The detection is intentionally broad — it is better to inject a section that the spec author removes (low cost) than to miss a section that leads to a security or accessibility gap (high cost).

Risks / Trade-offs

  • Mandatory sections add spec length -> For simple internal tools, the security and accessibility sections may feel heavy-handed. Mitigation: spec authors can pare down the sections to match their threat model, but the sections are present as a starting point rather than absent by default.
  • False positives in lint patterns -> Text-based matching will flag safe usages (e.g., io.ReadAll on an already-bounded body, innerHTML with pre-sanitized content). Mitigation: findings are for human review with remediation suggestions, not automated blocking. Projects can add suppression comments (e.g., // nosec: body already bounded by MaxBytesReader).
  • Companion test stories increase sprint volume -> Creating test stories for every UI-touching feature adds 30-50% more issues per sprint. Mitigation: test stories are estimated at half the effort of feature stories; they can be batched or deprioritized by the team if capacity is limited.
  • Go-specific guidelines may not cover all Go patterns -> The initial set (slog, %w, sentinel errors, context propagation) addresses findings from three repos but is not exhaustive. Mitigation: the pattern set is additive — new patterns can be added in future spec revisions without breaking existing behavior.
  • Governing comment migration is organic, not enforced -> Existing files with per-line comments will coexist with files using the new format until they are naturally modified. Mitigation: /design:check flags files with high inline comment density, providing a nudge without forcing retroactive cleanup campaigns.

Migration Plan

This capability modifies existing skills, not standalone infrastructure. Migration is additive:

  1. Shared patterns update: Add "Security Lint Patterns", "Template Quality Patterns", and "Governing Comment Format" sections to references/shared-patterns.md so all skills reference canonical pattern definitions.
  2. Spec skill update: Add conditional section injection logic to skills/spec/SKILL.md for Security Requirements, Accessibility Requirements, Go error handling, and concurrency sections.
  3. Plan skill update: Add security checklist injection, companion test story creation, and CI story creation to skills/plan/SKILL.md.
  4. Check skill update: Add security lint patterns, template quality patterns, and governing comment density detection to skills/check/SKILL.md.
  5. Init skill update: Add Go project detection and logging ADR suggestion to skills/init/SKILL.md.
  6. All skills: Update governing comment references to use file-level consolidation format per 📝 ADR-0020.

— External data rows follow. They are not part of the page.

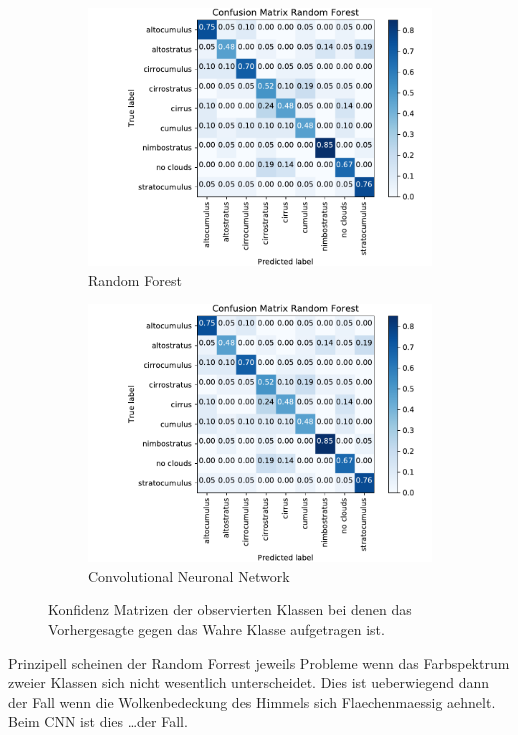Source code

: \begin{figure}[h]
		\centering
		\begin{subfigure}[b]{0.49\textwidth}
				\begin{center}
						\includegraphics[width=\textwidth]{./pictures/conf_rf.pdf}
				\end{center}
				\caption{Random Forest}
				\label{fig:conf_rf}
		\end{subfigure}
		\begin{subfigure}[b]{0.49\textwidth}
				\begin{center}
						\includegraphics[width=\textwidth]{./pictures/conf_cnn.pdf}
				\end{center}
				\caption{Convolutional Neuronal Network}
				\label{fig:conf_cnn}
		\end{subfigure}
		\caption{Konfidenz Matrizen der observierten Klassen bei denen das
		Vorhergesagte gegen das Wahre Klasse aufgetragen ist.}
		\label{fig:conf}
\end{figure}
Prinzipell scheinen der Random Forrest jeweils Probleme wenn das Farbspektrum
zweier Klassen sich nicht wesentlich unterscheidet.
Dies ist ueberwiegend dann der Fall wenn die Wolkenbedeckung des Himmels sich
Flaechenmaessig aehnelt. 
Beim CNN ist dies \ldots der Fall.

No breaking changes to existing specs, ADRs, or project configurations. Existing governing comments are not retroactively modified — they adopt the new format when their containing files are next modified for functional reasons.

Open Questions

  • Should /design:check support a // nosec or // lint:ignore comment convention for suppressing specific lint findings, and if so, should the convention be standardized across security and template quality patterns?
  • Should the Go quality guidelines extend to other languages (e.g., Python type hints, TypeScript strict mode) in a future spec revision, or should language-specific quality be a separate per-language spec?
  • Should companion test stories be mandatory (MUST) or recommended (SHOULD) — the current spec uses MUST, but teams with limited capacity may want to defer frontend tests in early sprints?
  • Should the security section injection detect the specific web framework in use (Gin, Echo, Chi, net/http) and tailor the security requirements to framework-specific patterns (e.g., Gin middleware vs. net/http middleware wrapping)?